• **EXCERPTED DATA**:
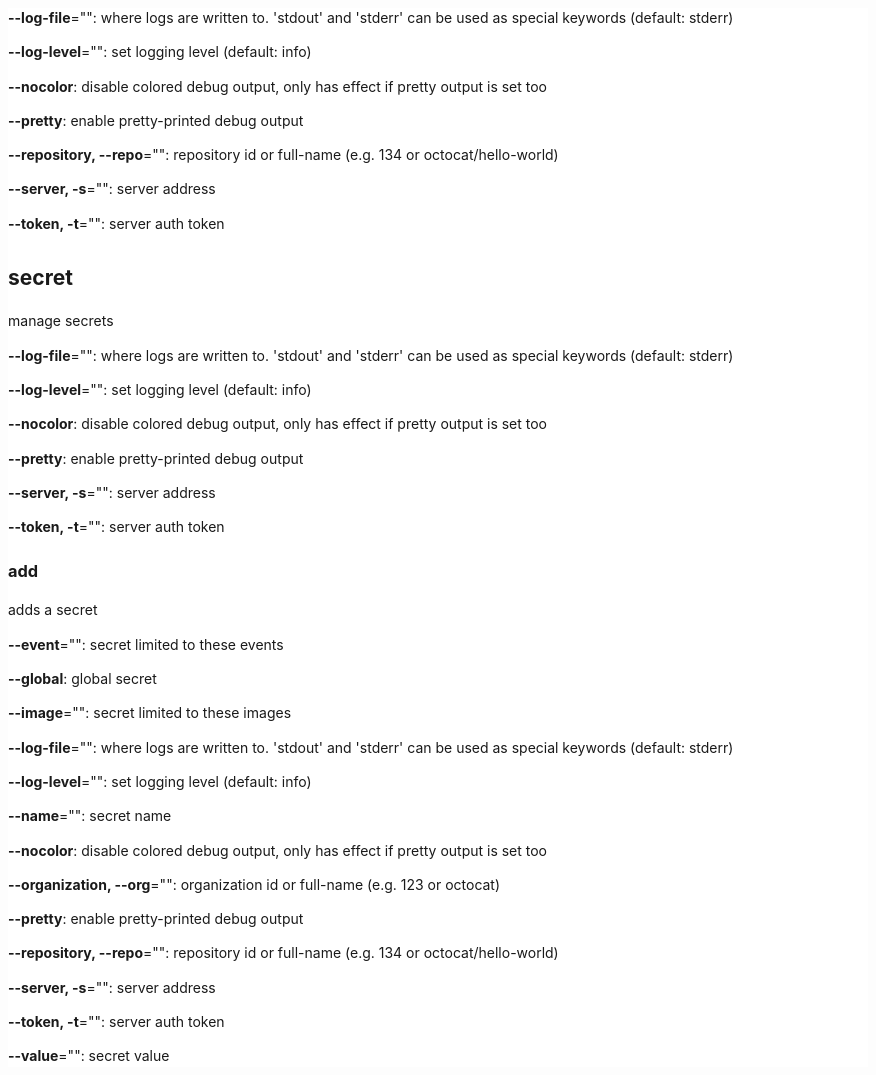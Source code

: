 **--log-file**="": where logs are written to. 'stdout' and 'stderr' can be used as special keywords (default: stderr)

**--log-level**="": set logging level (default: info)

**--nocolor**: disable colored debug output, only has effect if pretty output is set too

**--pretty**: enable pretty-printed debug output

**--repository, --repo**="": repository id or full-name (e.g. 134 or octocat/hello-world)

**--server, -s**="": server address

**--token, -t**="": server auth token

## secret

manage secrets

**--log-file**="": where logs are written to. 'stdout' and 'stderr' can be used as special keywords (default: stderr)

**--log-level**="": set logging level (default: info)

**--nocolor**: disable colored debug output, only has effect if pretty output is set too

**--pretty**: enable pretty-printed debug output

**--server, -s**="": server address

**--token, -t**="": server auth token

### add

adds a secret

**--event**="": secret limited to these events

**--global**: global secret

**--image**="": secret limited to these images

**--log-file**="": where logs are written to. 'stdout' and 'stderr' can be used as special keywords (default: stderr)

**--log-level**="": set logging level (default: info)

**--name**="": secret name

**--nocolor**: disable colored debug output, only has effect if pretty output is set too

**--organization, --org**="": organization id or full-name (e.g. 123 or octocat)

**--pretty**: enable pretty-printed debug output

**--repository, --repo**="": repository id or full-name (e.g. 134 or octocat/hello-world)

**--server, -s**="": server address

**--token, -t**="": server auth token

**--value**="": secret value
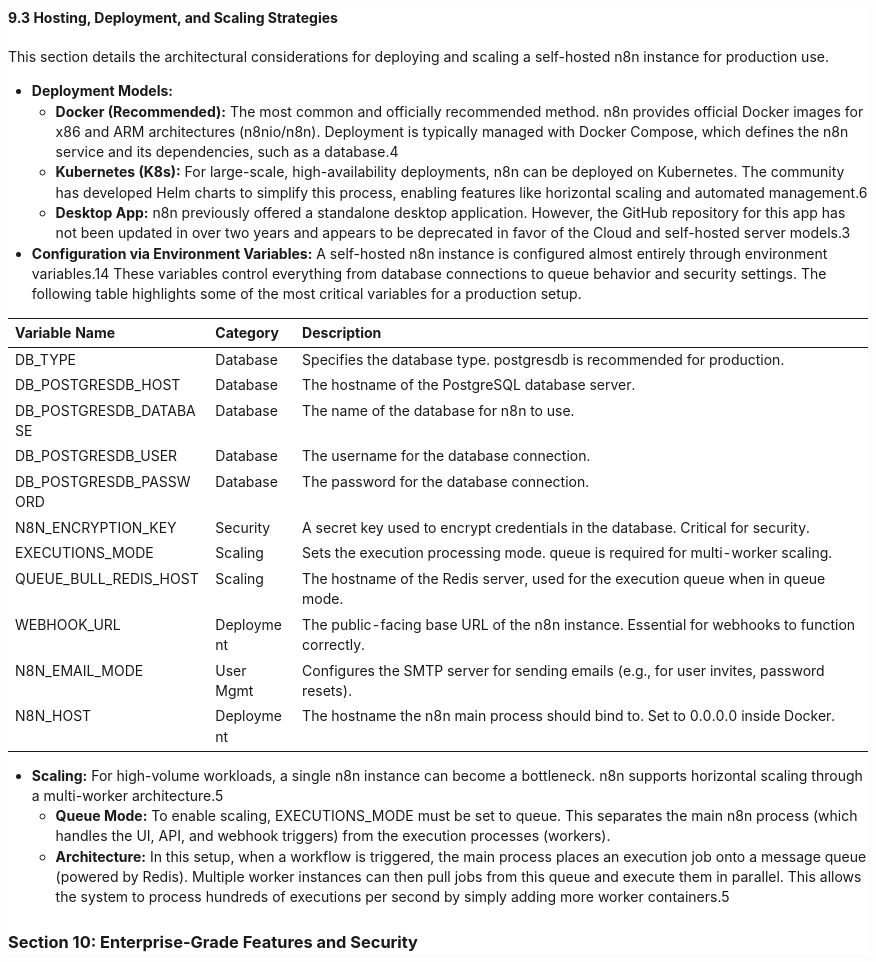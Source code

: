 #### **9.3 Hosting, Deployment, and Scaling Strategies**

This section details the architectural considerations for deploying and scaling a self-hosted n8n instance for production use.

* **Deployment Models:**  
  * **Docker (Recommended):** The most common and officially recommended method. n8n provides official Docker images for x86 and ARM architectures (n8nio/n8n). Deployment is typically managed with Docker Compose, which defines the n8n service and its dependencies, such as a database.4  
  * **Kubernetes (K8s):** For large-scale, high-availability deployments, n8n can be deployed on Kubernetes. The community has developed Helm charts to simplify this process, enabling features like horizontal scaling and automated management.6  
  * **Desktop App:** n8n previously offered a standalone desktop application. However, the GitHub repository for this app has not been updated in over two years and appears to be deprecated in favor of the Cloud and self-hosted server models.3  
* **Configuration via Environment Variables:** A self-hosted n8n instance is configured almost entirely through environment variables.14 These variables control everything from database connections to queue behavior and security settings. The following table highlights some of the most critical variables for a production setup.

| Variable Name | Category | Description |
| :---- | :---- | :---- |
| DB\_TYPE | Database | Specifies the database type. postgresdb is recommended for production. |
| DB\_POSTGRESDB\_HOST | Database | The hostname of the PostgreSQL database server. |
| DB\_POSTGRESDB\_DATABASE | Database | The name of the database for n8n to use. |
| DB\_POSTGRESDB\_USER | Database | The username for the database connection. |
| DB\_POSTGRESDB\_PASSWORD | Database | The password for the database connection. |
| N8N\_ENCRYPTION\_KEY | Security | A secret key used to encrypt credentials in the database. Critical for security. |
| EXECUTIONS\_MODE | Scaling | Sets the execution processing mode. queue is required for multi-worker scaling. |
| QUEUE\_BULL\_REDIS\_HOST | Scaling | The hostname of the Redis server, used for the execution queue when in queue mode. |
| WEBHOOK\_URL | Deployment | The public-facing base URL of the n8n instance. Essential for webhooks to function correctly. |
| N8N\_EMAIL\_MODE | User Mgmt | Configures the SMTP server for sending emails (e.g., for user invites, password resets). |
| N8N\_HOST | Deployment | The hostname the n8n main process should bind to. Set to 0.0.0.0 inside Docker. |

* **Scaling:** For high-volume workloads, a single n8n instance can become a bottleneck. n8n supports horizontal scaling through a multi-worker architecture.5  
  * **Queue Mode:** To enable scaling, EXECUTIONS\_MODE must be set to queue. This separates the main n8n process (which handles the UI, API, and webhook triggers) from the execution processes (workers).  
  * **Architecture:** In this setup, when a workflow is triggered, the main process places an execution job onto a message queue (powered by Redis). Multiple worker instances can then pull jobs from this queue and execute them in parallel. This allows the system to process hundreds of executions per second by simply adding more worker containers.5

### **Section 10: Enterprise-Grade Features and Security**
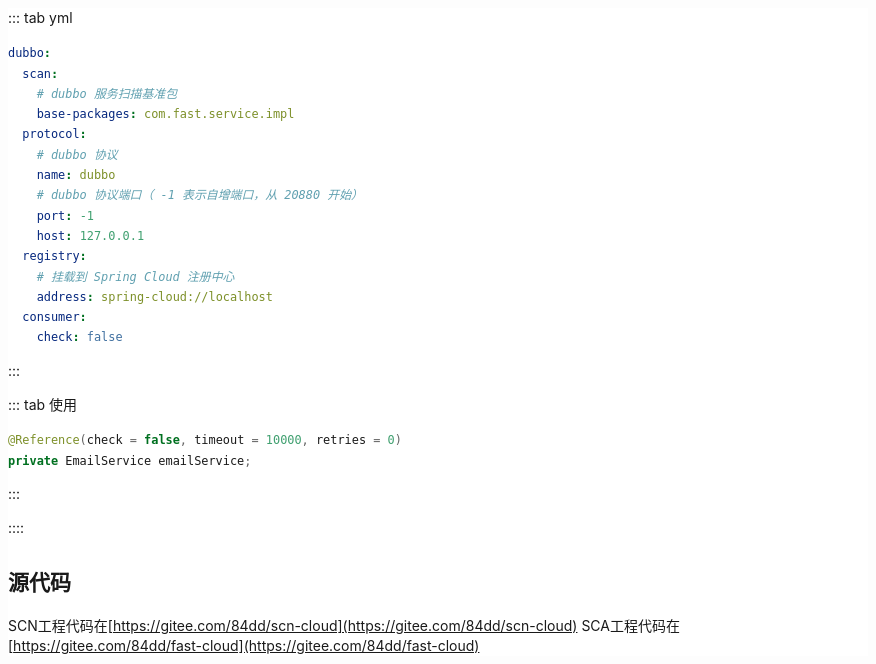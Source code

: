 ::: tab yml
```yaml
dubbo:
  scan:
    # dubbo 服务扫描基准包
    base-packages: com.fast.service.impl
  protocol:
    # dubbo 协议
    name: dubbo
    # dubbo 协议端口（ -1 表示自增端口，从 20880 开始）
    port: -1
    host: 127.0.0.1
  registry:
    # 挂载到 Spring Cloud 注册中心
    address: spring-cloud://localhost
  consumer:
    check: false
```
:::

::: tab 使用
```Java
@Reference(check = false, timeout = 10000, retries = 0)
private EmailService emailService;
```
:::

::::


## 源代码
SCN工程代码在[https://gitee.com/84dd/scn-cloud](https://gitee.com/84dd/scn-cloud)
SCA工程代码在[https://gitee.com/84dd/fast-cloud](https://gitee.com/84dd/fast-cloud)

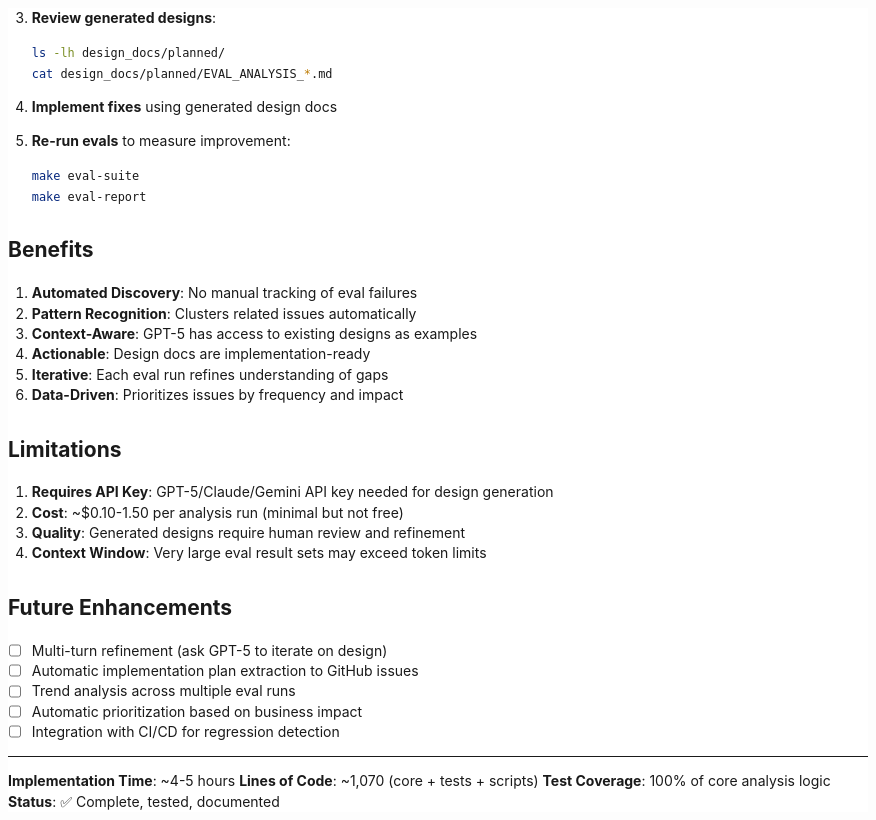 3. **Review generated designs**:
   ```bash
   ls -lh design_docs/planned/
   cat design_docs/planned/EVAL_ANALYSIS_*.md
   ```

4. **Implement fixes** using generated design docs

5. **Re-run evals** to measure improvement:
   ```bash
   make eval-suite
   make eval-report
   ```

## Benefits

1. **Automated Discovery**: No manual tracking of eval failures
2. **Pattern Recognition**: Clusters related issues automatically
3. **Context-Aware**: GPT-5 has access to existing designs as examples
4. **Actionable**: Design docs are implementation-ready
5. **Iterative**: Each eval run refines understanding of gaps
6. **Data-Driven**: Prioritizes issues by frequency and impact

## Limitations

1. **Requires API Key**: GPT-5/Claude/Gemini API key needed for design generation
2. **Cost**: ~$0.10-1.50 per analysis run (minimal but not free)
3. **Quality**: Generated designs require human review and refinement
4. **Context Window**: Very large eval result sets may exceed token limits

## Future Enhancements

- [ ] Multi-turn refinement (ask GPT-5 to iterate on design)
- [ ] Automatic implementation plan extraction to GitHub issues
- [ ] Trend analysis across multiple eval runs
- [ ] Automatic prioritization based on business impact
- [ ] Integration with CI/CD for regression detection

---

**Implementation Time**: ~4-5 hours
**Lines of Code**: ~1,070 (core + tests + scripts)
**Test Coverage**: 100% of core analysis logic
**Status**: ✅ Complete, tested, documented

• **ACTIVITY**:
Everything from the line containing "## Limitations" through the final line of the records is what you should print, exactly and with nothing added.

• **REPLY**:
## Limitations

1. **Requires API Key**: GPT-5/Claude/Gemini API key needed for design generation
2. **Cost**: ~$0.10-1.50 per analysis run (minimal but not free)
3. **Quality**: Generated designs require human review and refinement
4. **Context Window**: Very large eval result sets may exceed token limits

## Future Enhancements

- [ ] Multi-turn refinement (ask GPT-5 to iterate on design)
- [ ] Automatic implementation plan extraction to GitHub issues
- [ ] Trend analysis across multiple eval runs
- [ ] Automatic prioritization based on business impact
- [ ] Integration with CI/CD for regression detection

---

**Implementation Time**: ~4-5 hours
**Lines of Code**: ~1,070 (core + tests + scripts)
**Test Coverage**: 100% of core analysis logic
**Status**: ✅ Complete, tested, documented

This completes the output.